Do you get the same error?
I tried running them in separate screen
sessions but I always get this error. What is strange is that when I input all the lines specified in the repository README for the firt time, without the --detach
flag:
- It displayed the logs of my first worker
- I stoped the logs with a simple ctrl+C
- I could see through celery flower that my worker was still up
- If I powered off my running worker, all of a sudden celery launched the second one
- If I powered off that new worker celery launched the 3rd one, and so on
I haven't been able to replicate that behaviour since
Quick note, you will maybe need to change DJANGO_SETTINGS_MODULE=backend.settings.dev
to DJANGO_SETTINGS_MODULE=backend.settings.celery.dev
, but this implies having a ledger running :)
So you still have the issue?
Are you on linux, mac, windows, everything else?
Maybe --pidfile
is the solution for your environment as described here: https://stackoverflow.com/questions/53521959/dockercelery-error-pidfile-celerybeat-pid-already-exists
But I don't think you need to use it at tall.
My ledger is running so that shouldn't be a problem :)
I've just tried it, but the DJANGO_SETTINGS_MODULE=backend.settings.celery.dev
still gives me the error. I had already tried adding a --pidfile=""
before, and it does work. Only I wasn't sure if that would cause any problems with the rest of the app?
I'm running the system on a linux virtuabox (ubuntu server 18.04).
It should not cause any problems with the rest of the app, but I suggest you to check all the celeries running on your machine.
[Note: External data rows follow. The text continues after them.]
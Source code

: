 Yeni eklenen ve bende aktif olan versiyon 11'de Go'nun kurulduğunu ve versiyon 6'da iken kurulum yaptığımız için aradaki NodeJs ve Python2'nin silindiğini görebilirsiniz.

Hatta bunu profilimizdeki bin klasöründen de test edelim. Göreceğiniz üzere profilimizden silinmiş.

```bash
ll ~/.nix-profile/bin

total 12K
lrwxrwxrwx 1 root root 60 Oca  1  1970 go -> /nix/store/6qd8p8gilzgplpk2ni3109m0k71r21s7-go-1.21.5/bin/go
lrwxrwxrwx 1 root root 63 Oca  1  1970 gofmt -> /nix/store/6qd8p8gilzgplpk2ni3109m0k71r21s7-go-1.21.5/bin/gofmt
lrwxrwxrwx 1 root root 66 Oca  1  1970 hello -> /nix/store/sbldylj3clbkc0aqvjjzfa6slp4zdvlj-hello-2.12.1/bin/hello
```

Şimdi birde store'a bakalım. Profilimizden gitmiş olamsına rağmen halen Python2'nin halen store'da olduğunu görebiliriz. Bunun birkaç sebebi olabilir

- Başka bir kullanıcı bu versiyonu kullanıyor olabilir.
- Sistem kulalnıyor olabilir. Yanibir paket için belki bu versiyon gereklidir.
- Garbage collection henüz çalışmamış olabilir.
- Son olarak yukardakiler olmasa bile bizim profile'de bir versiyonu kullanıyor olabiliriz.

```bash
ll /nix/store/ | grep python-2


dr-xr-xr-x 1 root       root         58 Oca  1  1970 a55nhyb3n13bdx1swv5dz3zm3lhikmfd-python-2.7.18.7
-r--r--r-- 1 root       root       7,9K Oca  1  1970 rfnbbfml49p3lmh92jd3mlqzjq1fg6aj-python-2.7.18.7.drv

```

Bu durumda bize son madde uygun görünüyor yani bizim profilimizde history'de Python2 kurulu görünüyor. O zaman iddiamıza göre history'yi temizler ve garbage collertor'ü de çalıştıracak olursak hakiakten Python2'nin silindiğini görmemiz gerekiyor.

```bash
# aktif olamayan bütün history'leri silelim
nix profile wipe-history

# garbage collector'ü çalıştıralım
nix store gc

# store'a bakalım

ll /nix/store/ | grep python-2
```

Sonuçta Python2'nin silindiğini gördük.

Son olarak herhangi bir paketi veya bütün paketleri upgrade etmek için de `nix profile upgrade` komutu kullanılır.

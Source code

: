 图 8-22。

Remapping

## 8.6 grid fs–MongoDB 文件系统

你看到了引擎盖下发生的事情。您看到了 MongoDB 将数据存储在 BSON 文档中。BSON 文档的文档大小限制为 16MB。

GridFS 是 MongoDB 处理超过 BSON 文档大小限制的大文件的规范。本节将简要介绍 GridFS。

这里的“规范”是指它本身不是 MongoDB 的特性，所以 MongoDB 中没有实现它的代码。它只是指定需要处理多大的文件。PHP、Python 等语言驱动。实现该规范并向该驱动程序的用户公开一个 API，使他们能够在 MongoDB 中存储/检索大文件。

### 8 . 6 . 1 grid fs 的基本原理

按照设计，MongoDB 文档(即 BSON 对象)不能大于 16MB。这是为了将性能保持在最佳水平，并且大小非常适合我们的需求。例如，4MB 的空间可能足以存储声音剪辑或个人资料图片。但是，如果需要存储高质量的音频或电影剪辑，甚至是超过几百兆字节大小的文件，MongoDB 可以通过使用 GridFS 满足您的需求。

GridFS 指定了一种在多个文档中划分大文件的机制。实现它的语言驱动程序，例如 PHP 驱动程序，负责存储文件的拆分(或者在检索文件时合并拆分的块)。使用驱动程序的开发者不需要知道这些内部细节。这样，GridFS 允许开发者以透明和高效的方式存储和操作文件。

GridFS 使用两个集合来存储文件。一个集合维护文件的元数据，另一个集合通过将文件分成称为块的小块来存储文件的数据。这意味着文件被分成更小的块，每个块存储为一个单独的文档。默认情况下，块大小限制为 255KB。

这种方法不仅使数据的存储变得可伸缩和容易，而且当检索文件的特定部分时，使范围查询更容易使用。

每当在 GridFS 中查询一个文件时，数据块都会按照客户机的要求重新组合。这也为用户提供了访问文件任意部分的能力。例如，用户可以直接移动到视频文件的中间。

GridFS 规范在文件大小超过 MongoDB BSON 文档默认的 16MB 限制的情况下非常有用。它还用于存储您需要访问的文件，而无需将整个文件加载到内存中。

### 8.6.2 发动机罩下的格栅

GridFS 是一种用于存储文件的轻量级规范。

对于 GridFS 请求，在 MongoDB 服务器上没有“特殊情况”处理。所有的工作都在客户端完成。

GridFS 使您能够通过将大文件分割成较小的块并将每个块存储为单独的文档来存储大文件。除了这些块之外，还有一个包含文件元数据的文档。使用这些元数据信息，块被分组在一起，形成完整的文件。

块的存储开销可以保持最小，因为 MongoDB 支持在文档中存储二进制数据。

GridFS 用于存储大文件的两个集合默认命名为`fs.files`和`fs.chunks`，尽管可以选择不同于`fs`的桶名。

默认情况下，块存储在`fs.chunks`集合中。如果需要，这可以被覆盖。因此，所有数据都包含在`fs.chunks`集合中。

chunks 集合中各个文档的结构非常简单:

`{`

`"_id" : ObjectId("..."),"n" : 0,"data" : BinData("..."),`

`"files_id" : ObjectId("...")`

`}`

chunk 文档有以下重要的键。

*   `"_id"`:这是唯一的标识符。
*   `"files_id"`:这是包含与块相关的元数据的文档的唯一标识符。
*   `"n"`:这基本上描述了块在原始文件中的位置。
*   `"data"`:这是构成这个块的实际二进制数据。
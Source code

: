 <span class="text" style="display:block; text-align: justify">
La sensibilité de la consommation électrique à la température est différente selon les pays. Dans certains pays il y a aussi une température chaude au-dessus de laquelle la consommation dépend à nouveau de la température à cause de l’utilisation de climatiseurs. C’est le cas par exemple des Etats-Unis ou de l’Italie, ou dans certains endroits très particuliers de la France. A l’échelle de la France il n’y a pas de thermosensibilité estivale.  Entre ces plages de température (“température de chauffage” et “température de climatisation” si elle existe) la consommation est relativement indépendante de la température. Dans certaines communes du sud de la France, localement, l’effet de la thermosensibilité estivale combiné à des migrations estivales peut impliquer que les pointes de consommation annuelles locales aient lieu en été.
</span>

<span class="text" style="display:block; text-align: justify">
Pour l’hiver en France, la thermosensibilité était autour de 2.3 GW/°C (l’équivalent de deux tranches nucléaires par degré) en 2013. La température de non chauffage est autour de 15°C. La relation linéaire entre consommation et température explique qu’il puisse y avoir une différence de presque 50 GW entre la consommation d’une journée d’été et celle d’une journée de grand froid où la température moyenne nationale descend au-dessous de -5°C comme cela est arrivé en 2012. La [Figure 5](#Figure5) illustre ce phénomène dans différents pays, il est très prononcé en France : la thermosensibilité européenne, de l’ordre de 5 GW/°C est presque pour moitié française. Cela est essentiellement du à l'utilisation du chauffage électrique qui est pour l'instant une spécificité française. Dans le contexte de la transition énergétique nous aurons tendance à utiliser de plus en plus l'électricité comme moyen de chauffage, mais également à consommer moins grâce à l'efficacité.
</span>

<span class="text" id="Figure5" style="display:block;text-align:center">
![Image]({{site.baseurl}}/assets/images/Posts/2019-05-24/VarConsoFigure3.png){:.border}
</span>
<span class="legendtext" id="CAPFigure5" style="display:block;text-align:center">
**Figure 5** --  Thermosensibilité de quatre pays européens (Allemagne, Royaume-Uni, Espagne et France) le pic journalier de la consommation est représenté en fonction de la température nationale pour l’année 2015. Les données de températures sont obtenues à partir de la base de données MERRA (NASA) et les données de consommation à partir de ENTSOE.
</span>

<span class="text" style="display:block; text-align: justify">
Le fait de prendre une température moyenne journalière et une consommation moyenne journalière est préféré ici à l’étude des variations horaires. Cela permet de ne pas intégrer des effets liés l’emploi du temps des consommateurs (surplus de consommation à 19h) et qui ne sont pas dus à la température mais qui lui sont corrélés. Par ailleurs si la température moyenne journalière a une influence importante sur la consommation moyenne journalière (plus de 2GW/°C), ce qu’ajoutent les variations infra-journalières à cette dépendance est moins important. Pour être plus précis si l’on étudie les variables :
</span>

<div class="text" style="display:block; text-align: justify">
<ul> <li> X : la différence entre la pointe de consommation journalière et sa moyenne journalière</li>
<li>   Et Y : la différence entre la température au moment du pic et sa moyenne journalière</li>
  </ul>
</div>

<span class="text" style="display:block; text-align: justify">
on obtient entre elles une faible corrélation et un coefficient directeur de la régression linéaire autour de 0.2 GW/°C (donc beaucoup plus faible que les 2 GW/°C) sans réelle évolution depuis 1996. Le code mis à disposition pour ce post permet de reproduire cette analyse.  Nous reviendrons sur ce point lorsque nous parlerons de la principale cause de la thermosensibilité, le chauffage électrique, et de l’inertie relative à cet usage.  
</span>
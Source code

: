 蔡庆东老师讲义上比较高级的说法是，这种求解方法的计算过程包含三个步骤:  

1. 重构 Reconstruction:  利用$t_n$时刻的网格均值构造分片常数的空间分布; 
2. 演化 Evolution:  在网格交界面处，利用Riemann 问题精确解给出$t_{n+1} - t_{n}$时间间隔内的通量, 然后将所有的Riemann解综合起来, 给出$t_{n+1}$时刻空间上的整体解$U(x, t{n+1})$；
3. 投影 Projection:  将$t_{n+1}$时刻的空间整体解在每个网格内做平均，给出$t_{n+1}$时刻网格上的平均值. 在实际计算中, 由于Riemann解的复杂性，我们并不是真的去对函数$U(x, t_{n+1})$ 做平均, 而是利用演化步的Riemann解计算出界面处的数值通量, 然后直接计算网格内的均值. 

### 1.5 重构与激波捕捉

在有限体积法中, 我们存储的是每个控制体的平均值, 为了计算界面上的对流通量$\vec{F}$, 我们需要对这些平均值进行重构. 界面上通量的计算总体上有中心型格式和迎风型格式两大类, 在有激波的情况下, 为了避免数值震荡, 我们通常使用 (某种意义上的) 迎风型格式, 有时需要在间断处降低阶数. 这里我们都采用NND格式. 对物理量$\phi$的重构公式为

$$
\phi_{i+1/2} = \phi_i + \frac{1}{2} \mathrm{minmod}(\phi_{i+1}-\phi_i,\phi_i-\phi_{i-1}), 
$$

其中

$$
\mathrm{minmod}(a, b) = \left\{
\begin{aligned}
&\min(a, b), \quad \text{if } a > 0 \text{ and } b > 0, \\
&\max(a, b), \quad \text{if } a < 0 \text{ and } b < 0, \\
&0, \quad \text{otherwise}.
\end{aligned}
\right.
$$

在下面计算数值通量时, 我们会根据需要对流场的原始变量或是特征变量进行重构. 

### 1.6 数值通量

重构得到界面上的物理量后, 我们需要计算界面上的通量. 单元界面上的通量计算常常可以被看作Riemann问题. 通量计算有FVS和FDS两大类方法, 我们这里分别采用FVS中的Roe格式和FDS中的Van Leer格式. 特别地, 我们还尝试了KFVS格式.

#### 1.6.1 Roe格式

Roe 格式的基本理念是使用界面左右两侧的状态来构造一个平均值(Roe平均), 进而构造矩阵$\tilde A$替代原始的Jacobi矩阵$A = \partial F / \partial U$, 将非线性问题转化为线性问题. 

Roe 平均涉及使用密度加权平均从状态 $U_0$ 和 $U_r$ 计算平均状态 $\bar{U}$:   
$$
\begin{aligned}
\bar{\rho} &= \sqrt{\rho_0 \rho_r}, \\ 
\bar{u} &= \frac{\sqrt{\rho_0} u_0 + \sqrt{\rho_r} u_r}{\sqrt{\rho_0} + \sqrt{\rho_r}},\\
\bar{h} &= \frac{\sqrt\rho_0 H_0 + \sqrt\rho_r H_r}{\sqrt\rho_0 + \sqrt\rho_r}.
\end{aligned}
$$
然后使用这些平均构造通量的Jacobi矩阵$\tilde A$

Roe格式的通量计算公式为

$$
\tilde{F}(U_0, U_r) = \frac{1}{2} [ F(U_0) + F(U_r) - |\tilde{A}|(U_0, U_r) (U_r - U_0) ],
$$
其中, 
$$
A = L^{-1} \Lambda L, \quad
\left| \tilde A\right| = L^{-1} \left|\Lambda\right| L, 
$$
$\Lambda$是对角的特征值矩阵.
Maybe you will need to kill some: ps aux | grep celery
If I try to launch all the tasks in a row, using --detach
and --pidfile=""
flags, and after killing all previous celery worker instances I get a strange error:
Traceback (most recent call last):
File "/home/ubuntu/dev/substra-backend/.venv/lib/python3.6/site-packages/kombu/utils/objects.py", line 42, in __get__
return obj.__dict__[self.__name__]
KeyError: 'data'
During handling of the above exception, another exception occurred:
Traceback (most recent call last):
File "/home/ubuntu/dev/substra-backend/.venv/lib/python3.6/site-packages/hfc/fabric/user.py", line 257, in _restore_state
enrollment = state_dict['enrollment']
KeyError: 'enrollment'
During handling of the above exception, another exception occurred:
Traceback (most recent call last):
File "/home/ubuntu/dev/substra-backend/.venv/bin/celery", line 8, in <module>
sys.exit(main())
File "/home/ubuntu/dev/substra-backend/.venv/lib/python3.6/site-packages/celery/__main__.py", line 16, in main
_main()
File "/home/ubuntu/dev/substra-backend/.venv/lib/python3.6/site-packages/celery/bin/celery.py", line 322, in main
cmd.execute_from_commandline(argv)
File "/home/ubuntu/dev/substra-backend/.venv/lib/python3.6/site-packages/celery/bin/celery.py", line 496, in execute_from_commandline
super(CeleryCommand, self).execute_from_commandline(argv)))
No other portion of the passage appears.